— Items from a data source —

++++++++

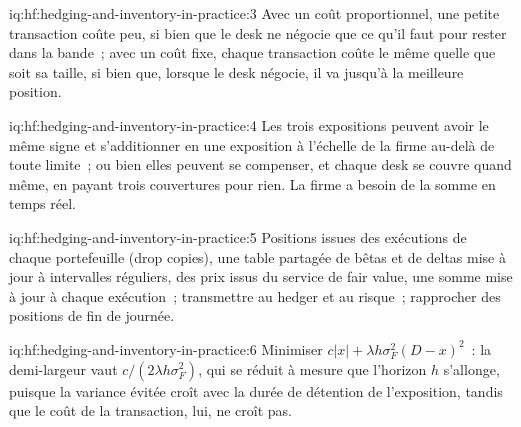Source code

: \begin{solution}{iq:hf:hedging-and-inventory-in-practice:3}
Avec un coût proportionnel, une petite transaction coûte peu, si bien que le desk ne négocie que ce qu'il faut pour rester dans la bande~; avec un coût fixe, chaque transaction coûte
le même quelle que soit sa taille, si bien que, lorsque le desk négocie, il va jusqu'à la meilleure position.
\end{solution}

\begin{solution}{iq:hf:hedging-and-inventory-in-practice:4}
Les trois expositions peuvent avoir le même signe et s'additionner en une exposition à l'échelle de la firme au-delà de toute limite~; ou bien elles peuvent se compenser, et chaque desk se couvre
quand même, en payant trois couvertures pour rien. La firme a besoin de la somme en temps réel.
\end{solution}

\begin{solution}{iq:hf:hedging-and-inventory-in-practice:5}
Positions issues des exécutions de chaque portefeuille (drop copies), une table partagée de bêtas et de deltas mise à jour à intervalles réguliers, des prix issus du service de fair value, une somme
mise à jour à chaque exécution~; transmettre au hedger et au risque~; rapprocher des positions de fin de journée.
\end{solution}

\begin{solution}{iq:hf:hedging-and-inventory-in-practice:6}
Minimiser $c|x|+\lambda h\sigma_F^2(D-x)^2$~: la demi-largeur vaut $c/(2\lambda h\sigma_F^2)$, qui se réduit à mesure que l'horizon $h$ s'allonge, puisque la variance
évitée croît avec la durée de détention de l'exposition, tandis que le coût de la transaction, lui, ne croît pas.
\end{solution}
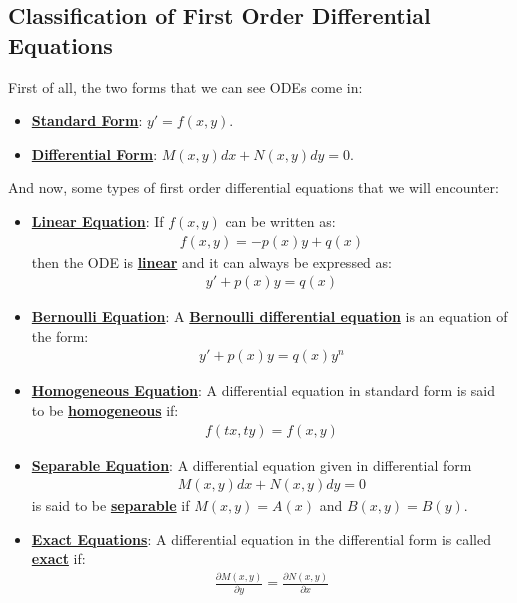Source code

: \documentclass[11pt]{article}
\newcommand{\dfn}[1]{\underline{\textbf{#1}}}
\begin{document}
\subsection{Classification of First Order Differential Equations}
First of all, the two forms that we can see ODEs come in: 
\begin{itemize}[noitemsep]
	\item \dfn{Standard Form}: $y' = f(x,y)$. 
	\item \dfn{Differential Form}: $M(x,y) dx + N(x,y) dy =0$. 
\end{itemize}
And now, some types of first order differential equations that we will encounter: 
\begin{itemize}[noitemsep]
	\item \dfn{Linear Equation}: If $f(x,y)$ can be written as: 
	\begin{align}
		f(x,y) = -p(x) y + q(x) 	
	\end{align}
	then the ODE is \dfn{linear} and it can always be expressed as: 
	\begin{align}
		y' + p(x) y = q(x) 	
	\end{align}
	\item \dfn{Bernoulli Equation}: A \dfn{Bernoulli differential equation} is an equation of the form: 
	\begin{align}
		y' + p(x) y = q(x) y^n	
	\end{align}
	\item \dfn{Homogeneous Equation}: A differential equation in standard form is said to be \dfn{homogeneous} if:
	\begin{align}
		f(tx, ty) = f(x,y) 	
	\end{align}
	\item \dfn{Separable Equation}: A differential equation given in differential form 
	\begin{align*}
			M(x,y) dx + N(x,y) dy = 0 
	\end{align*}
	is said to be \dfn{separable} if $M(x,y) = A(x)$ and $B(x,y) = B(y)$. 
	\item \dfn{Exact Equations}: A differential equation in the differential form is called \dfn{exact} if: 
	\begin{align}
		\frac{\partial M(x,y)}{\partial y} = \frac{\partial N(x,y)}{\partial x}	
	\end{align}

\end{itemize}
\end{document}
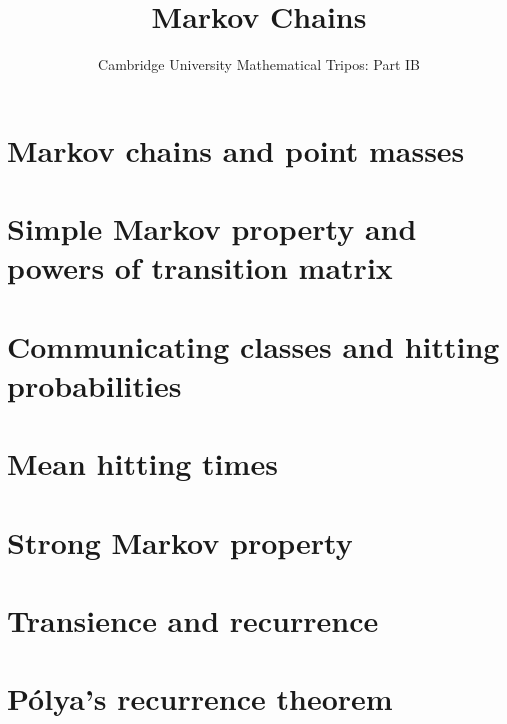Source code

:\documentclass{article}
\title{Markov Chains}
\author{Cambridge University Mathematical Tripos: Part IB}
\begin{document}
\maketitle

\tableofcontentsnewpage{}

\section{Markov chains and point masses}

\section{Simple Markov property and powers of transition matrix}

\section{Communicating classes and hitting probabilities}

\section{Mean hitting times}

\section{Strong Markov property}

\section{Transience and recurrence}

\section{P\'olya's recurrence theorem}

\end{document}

++++++++

— Exercise —
The copy must include every record exactly and none of the pictures.

— Answer space —
Source code

: \begin{solution}{iq:hf:hedging-and-inventory-in-practice:3}
Avec un coût proportionnel, une petite transaction coûte peu, si bien que le desk ne négocie que ce qu'il faut pour rester dans la bande~; avec un coût fixe, chaque transaction coûte
le même quelle que soit sa taille, si bien que, lorsque le desk négocie, il va jusqu'à la meilleure position.
\end{solution}

\begin{solution}{iq:hf:hedging-and-inventory-in-practice:4}
Les trois expositions peuvent avoir le même signe et s'additionner en une exposition à l'échelle de la firme au-delà de toute limite~; ou bien elles peuvent se compenser, et chaque desk se couvre
quand même, en payant trois couvertures pour rien. La firme a besoin de la somme en temps réel.
\end{solution}

\begin{solution}{iq:hf:hedging-and-inventory-in-practice:5}
Positions issues des exécutions de chaque portefeuille (drop copies), une table partagée de bêtas et de deltas mise à jour à intervalles réguliers, des prix issus du service de fair value, une somme
mise à jour à chaque exécution~; transmettre au hedger et au risque~; rapprocher des positions de fin de journée.
\end{solution}

\begin{solution}{iq:hf:hedging-and-inventory-in-practice:6}
Minimiser $c|x|+\lambda h\sigma_F^2(D-x)^2$~: la demi-largeur vaut $c/(2\lambda h\sigma_F^2)$, qui se réduit à mesure que l'horizon $h$ s'allonge, puisque la variance
évitée croît avec la durée de détention de l'exposition, tandis que le coût de la transaction, lui, ne croît pas.
\end{solution}
Source code

: \documentclass[11pt]{article}
\newcommand{\dfn}[1]{\underline{\textbf{#1}}}
\begin{document}
\subsection{Classification of First Order Differential Equations}
First of all, the two forms that we can see ODEs come in: 
\begin{itemize}[noitemsep]
	\item \dfn{Standard Form}: $y' = f(x,y)$. 
	\item \dfn{Differential Form}: $M(x,y) dx + N(x,y) dy =0$. 
\end{itemize}
And now, some types of first order differential equations that we will encounter: 
\begin{itemize}[noitemsep]
	\item \dfn{Linear Equation}: If $f(x,y)$ can be written as: 
	\begin{align}
		f(x,y) = -p(x) y + q(x) 	
	\end{align}
	then the ODE is \dfn{linear} and it can always be expressed as: 
	\begin{align}
		y' + p(x) y = q(x) 	
	\end{align}
	\item \dfn{Bernoulli Equation}: A \dfn{Bernoulli differential equation} is an equation of the form: 
	\begin{align}
		y' + p(x) y = q(x) y^n	
	\end{align}
	\item \dfn{Homogeneous Equation}: A differential equation in standard form is said to be \dfn{homogeneous} if:
	\begin{align}
		f(tx, ty) = f(x,y) 	
	\end{align}
	\item \dfn{Separable Equation}: A differential equation given in differential form 
	\begin{align*}
			M(x,y) dx + N(x,y) dy = 0 
	\end{align*}
	is said to be \dfn{separable} if $M(x,y) = A(x)$ and $B(x,y) = B(y)$. 
	\item \dfn{Exact Equations}: A differential equation in the differential form is called \dfn{exact} if: 
	\begin{align}
		\frac{\partial M(x,y)}{\partial y} = \frac{\partial N(x,y)}{\partial x}	
	\end{align}

\end{itemize}
\end{document}
Source code

:\documentclass{article}
\title{Markov Chains}
\author{Cambridge University Mathematical Tripos: Part IB}
\begin{document}
\maketitle

\tableofcontentsnewpage{}

\section{Markov chains and point masses}

\section{Simple Markov property and powers of transition matrix}

\section{Communicating classes and hitting probabilities}

\section{Mean hitting times}

\section{Strong Markov property}

\section{Transience and recurrence}

\section{P\'olya's recurrence theorem}

\end{document}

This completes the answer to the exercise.